She returns to a bathroom floor where the voices in her head settle at a deafening quiet. Face up. With courage the tiles will absorb her in a way that is less cold. Sometimes the quiet bores strength in hard wood. Sometimes it nurtures an intoxicating complex that does not reflect what is true. Covered arms and a fuck attitude and black lipstick. Strong or something. Tiny and breakable. Put together. Crumbling. Studious. She spent two precious hours Googling mustard-colored sweaters. Coaching the world to find strength in pain. Breaking. Awake. Present. Unhinged. Somewhere else entirely. A giver. Empty hands.
She can’t sleep. Her eyes trace the edges of a bedroom door that will remain closed because no one is actually coming. Safe. What is safety when all she knows is an alarm signaling a storm she knows well but that still takes her out at the knees. What is safety when the storm is her mind losing itself. She would rather be broken. She would rather be fixed. A screaming contradiction craving attention and loathing attention. Upbeat and dead, with bruises bandaged so well they are unseen when self-inflicted.

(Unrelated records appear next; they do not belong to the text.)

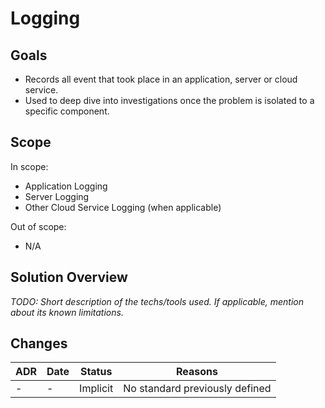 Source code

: # Logging

## Goals

- Records all event that took place in an application, server or cloud service. 
- Used to deep dive into investigations once the problem is isolated to a specific component.

## Scope

In scope:
- Application Logging
- Server Logging
- Other Cloud Service Logging (when applicable)

Out of scope:
- N/A

## Solution Overview

*TODO: Short description of the techs/tools used. If applicable, mention about its known limitations.*

## Changes

| ADR | Date | Status |Reasons |
|---|---|---|---|
| - | - | Implicit | No standard previously defined |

Darkness is the warmest place. Not safe in her head but not ready to pull the crisis alarm. Can’t hide. Her friends know her like humidity knows the storm before it knows itself. She keeps walking. Cadence not speed. Everything has cracks. Sometimes the light gets in. Sometimes the water does and it is cold. Closed eyes that never sleep. Perfect cupcakes. Re-enacting Flavor of Love with kids who can’t catch a fucking break. Laughter. An artist living somewhere between a stage and reality. What is safety when the storm she runs from is actually just her mind losing itself. When it finds its way back after the calm comes over. She is used up and there is no space.